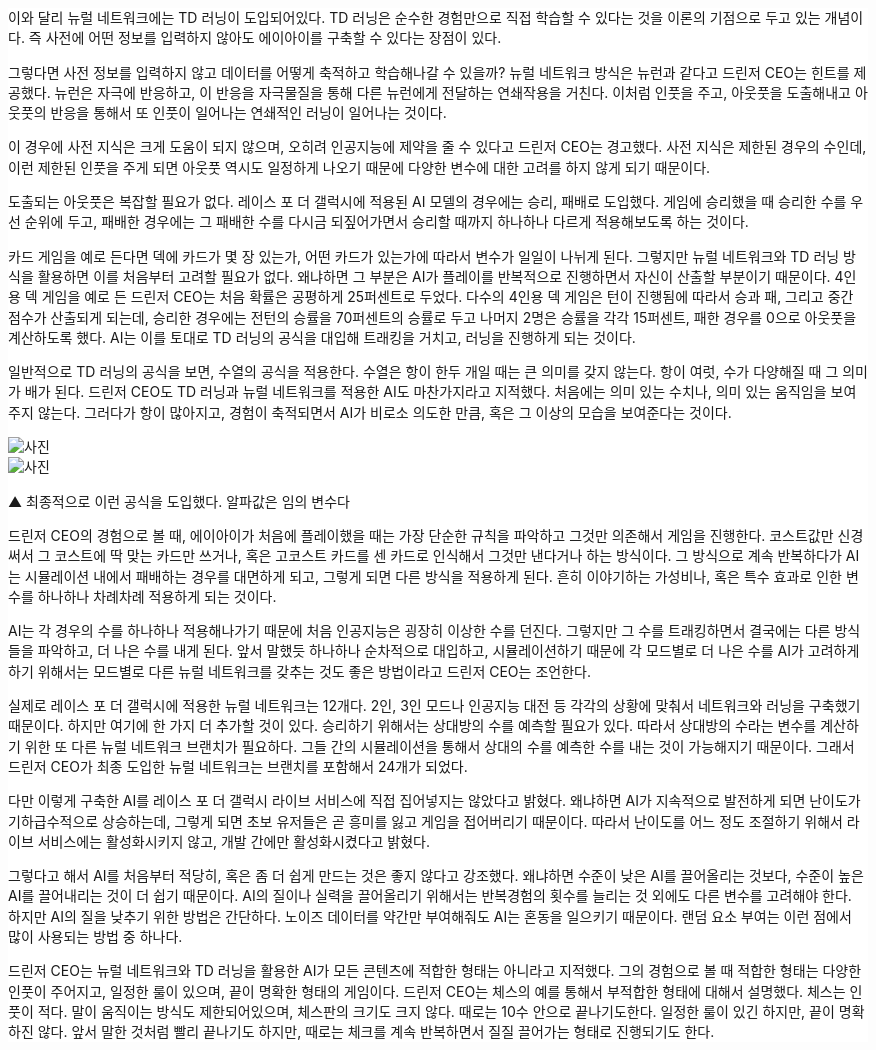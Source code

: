 
이와 달리 뉴럴 네트워크에는 TD 러닝이 도입되어있다. TD 러닝은 순수한 경험만으로 직접 학습할 수 있다는 것을 이론의 기점으로 두고 있는 개념이다. 즉 사전에 어떤 정보를 입력하지 않아도 에이아이를 구축할 수 있다는 장점이 있다.

그렇다면 사전 정보를 입력하지 않고 데이터를 어떻게 축적하고 학습해나갈 수 있을까? 뉴럴 네트워크 방식은 뉴런과 같다고 드린저 CEO는 힌트를 제공했다. 뉴런은 자극에 반응하고, 이 반응을 자극물질을 통해 다른 뉴런에게 전달하는 연쇄작용을 거친다. 이처럼 인풋을 주고, 아웃풋을 도출해내고 아웃풋의 반응을 통해서 또 인풋이 일어나는 연쇄적인 러닝이 일어나는 것이다.

이 경우에 사전 지식은 크게 도움이 되지 않으며, 오히려 인공지능에 제약을 줄 수 있다고 드린저 CEO는 경고했다. 사전 지식은 제한된 경우의 수인데, 이런 제한된 인풋을 주게 되면 아웃풋 역시도 일정하게 나오기 때문에 다양한 변수에 대한 고려를 하지 않게 되기 때문이다.



도출되는 아웃풋은 복잡할 필요가 없다. 레이스 포 더 갤럭시에 적용된 AI 모델의 경우에는 승리, 패배로 도입했다. 게임에 승리했을 때 승리한 수를 우선 순위에 두고, 패배한 경우에는 그 패배한 수를 다시금 되짚어가면서 승리할 때까지 하나하나 다르게 적용해보도록 하는 것이다.

카드 게임을 예로 든다면 덱에 카드가 몇 장 있는가, 어떤 카드가 있는가에 따라서 변수가 일일이 나뉘게 된다. 그렇지만 뉴럴 네트워크와 TD 러닝 방식을 활용하면 이를 처음부터 고려할 필요가 없다. 왜냐하면 그 부분은 AI가 플레이를 반복적으로 진행하면서 자신이 산출할 부분이기 때문이다. 4인용 덱 게임을 예로 든 드린저 CEO는 처음 확률은 공평하게 25퍼센트로 두었다. 다수의 4인용 덱 게임은 턴이 진행됨에 따라서 승과 패, 그리고 중간 점수가 산출되게 되는데, 승리한 경우에는 전턴의 승률을 70퍼센트의 승률로 두고 나머지 2명은 승률을 각각 15퍼센트, 패한 경우를 0으로 아웃풋을 계산하도록 했다. AI는 이를 토대로 TD 러닝의 공식을 대입해 트래킹을 거치고, 러닝을 진행하게 되는 것이다.

일반적으로 TD 러닝의 공식을 보면, 수열의 공식을 적용한다. 수열은 항이 한두 개일 때는 큰 의미를 갖지 않는다. 항이 여럿, 수가 다양해질 때 그 의미가 배가 된다. 드린저 CEO도 TD 러닝과 뉴럴 네트워크를 적용한 AI도 마찬가지라고 지적했다. 처음에는 의미 있는 수치나, 의미 있는 움직임을 보여주지 않는다. 그러다가 항이 많아지고, 경험이 축적되면서 AI가 비로소 의도한 만큼, 혹은 그 이상의 모습을 보여준다는 것이다.

![사진](http://static.inven.co.kr/column/2018/05/10/news/i13636589534.jpg)
<br>
![사진](http://static.inven.co.kr/column/2018/05/10/news/i15902259802.jpg)

▲ 최종적으로 이런 공식을 도입했다. 알파값은 임의 변수다

드린저 CEO의 경험으로 볼 때, 에이아이가 처음에 플레이했을 때는 가장 단순한 규칙을 파악하고 그것만 의존해서 게임을 진행한다. 코스트값만 신경 써서 그 코스트에 딱 맞는 카드만 쓰거나, 혹은 고코스트 카드를 센 카드로 인식해서 그것만 낸다거나 하는 방식이다. 그 방식으로 계속 반복하다가 AI는 시뮬레이션 내에서 패배하는 경우를 대면하게 되고, 그렇게 되면 다른 방식을 적용하게 된다. 흔히 이야기하는 가성비나, 혹은 특수 효과로 인한 변수를 하나하나 차례차례 적용하게 되는 것이다.

AI는 각 경우의 수를 하나하나 적용해나가기 때문에 처음 인공지능은 굉장히 이상한 수를 던진다. 그렇지만 그 수를 트래킹하면서 결국에는 다른 방식들을 파악하고, 더 나은 수를 내게 된다. 앞서 말했듯 하나하나 순차적으로 대입하고, 시뮬레이션하기 때문에 각 모드별로 더 나은 수를 AI가 고려하게 하기 위해서는 모드별로 다른 뉴럴 네트워크를 갖추는 것도 좋은 방법이라고 드린저 CEO는 조언한다.

실제로 레이스 포 더 갤럭시에 적용한 뉴럴 네트워크는 12개다. 2인, 3인 모드나 인공지능 대전 등 각각의 상황에 맞춰서 네트워크와 러닝을 구축했기 때문이다. 하지만 여기에 한 가지 더 추가할 것이 있다. 승리하기 위해서는 상대방의 수를 예측할 필요가 있다. 따라서 상대방의 수라는 변수를 계산하기 위한 또 다른 뉴럴 네트워크 브랜치가 필요하다. 그들 간의 시뮬레이션을 통해서 상대의 수를 예측한 수를 내는 것이 가능해지기 때문이다. 그래서 드린저 CEO가 최종 도입한 뉴럴 네트워크는 브랜치를 포함해서 24개가 되었다.



다만 이렇게 구축한 AI를 레이스 포 더 갤럭시 라이브 서비스에 직접 집어넣지는 않았다고 밝혔다. 왜냐하면 AI가 지속적으로 발전하게 되면 난이도가 기하급수적으로 상승하는데, 그렇게 되면 초보 유저들은 곧 흥미를 잃고 게임을 접어버리기 때문이다. 따라서 난이도를 어느 정도 조절하기 위해서 라이브 서비스에는 활성화시키지 않고, 개발 간에만 활성화시켰다고 밝혔다.

그렇다고 해서 AI를 처음부터 적당히, 혹은 좀 더 쉽게 만드는 것은 좋지 않다고 강조했다. 왜냐하면 수준이 낮은 AI를 끌어올리는 것보다, 수준이 높은 AI를 끌어내리는 것이 더 쉽기 때문이다. AI의 질이나 실력을 끌어올리기 위해서는 반복경험의 횟수를 늘리는 것 외에도 다른 변수를 고려해야 한다. 하지만 AI의 질을 낮추기 위한 방법은 간단하다. 노이즈 데이터를 약간만 부여해줘도 AI는 혼동을 일으키기 때문이다. 랜덤 요소 부여는 이런 점에서 많이 사용되는 방법 중 하나다.

드린저 CEO는 뉴럴 네트워크와 TD 러닝을 활용한 AI가 모든 콘텐츠에 적합한 형태는 아니라고 지적했다. 그의 경험으로 볼 때 적합한 형태는 다양한 인풋이 주어지고, 일정한 룰이 있으며, 끝이 명확한 형태의 게임이다. 드린저 CEO는 체스의 예를 통해서 부적합한 형태에 대해서 설명했다. 체스는 인풋이 적다. 말이 움직이는 방식도 제한되어있으며, 체스판의 크기도 크지 않다. 때로는 10수 안으로 끝나기도한다. 일정한 룰이 있긴 하지만, 끝이 명확하진 않다. 앞서 말한 것처럼 빨리 끝나기도 하지만, 때로는 체크를 계속 반복하면서 질질 끌어가는 형태로 진행되기도 한다.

Brief — Scan the entries and show every line in which the word "아웃풋을" is found.

Your response —
그렇다면 사전 정보를 입력하지 않고 데이터를 어떻게 축적하고 학습해나갈 수 있을까? 뉴럴 네트워크 방식은 뉴런과 같다고 드린저 CEO는 힌트를 제공했다. 뉴런은 자극에 반응하고, 이 반응을 자극물질을 통해 다른 뉴런에게 전달하는 연쇄작용을 거친다. 이처럼 인풋을 주고, 아웃풋을 도출해내고 아웃풋의 반응을 통해서 또 인풋이 일어나는 연쇄적인 러닝이 일어나는 것이다.
카드 게임을 예로 든다면 덱에 카드가 몇 장 있는가, 어떤 카드가 있는가에 따라서 변수가 일일이 나뉘게 된다. 그렇지만 뉴럴 네트워크와 TD 러닝 방식을 활용하면 이를 처음부터 고려할 필요가 없다. 왜냐하면 그 부분은 AI가 플레이를 반복적으로 진행하면서 자신이 산출할 부분이기 때문이다. 4인용 덱 게임을 예로 든 드린저 CEO는 처음 확률은 공평하게 25퍼센트로 두었다. 다수의 4인용 덱 게임은 턴이 진행됨에 따라서 승과 패, 그리고 중간 점수가 산출되게 되는데, 승리한 경우에는 전턴의 승률을 70퍼센트의 승률로 두고 나머지 2명은 승률을 각각 15퍼센트, 패한 경우를 0으로 아웃풋을 계산하도록 했다. AI는 이를 토대로 TD 러닝의 공식을 대입해 트래킹을 거치고, 러닝을 진행하게 되는 것이다.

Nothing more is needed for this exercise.